:: PROVIDED ENTRIES

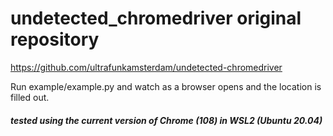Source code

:
# undetected_chromedriver original repository #

https://github.com/ultrafunkamsterdam/undetected-chromedriver

Run example/example.py and watch as a browser opens and the location is filled out.

##### tested using the current version of Chrome (108) in WSL2 (Ubuntu 20.04)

::::

TASK ITEM:
Leave the pictures out. Repeat every entry above exactly.

OUTPUT:
Source code

:
# undetected_chromedriver original repository #

https://github.com/ultrafunkamsterdam/undetected-chromedriver

Run example/example.py and watch as a browser opens and the location is filled out.

##### tested using the current version of Chrome (108) in WSL2 (Ubuntu 20.04)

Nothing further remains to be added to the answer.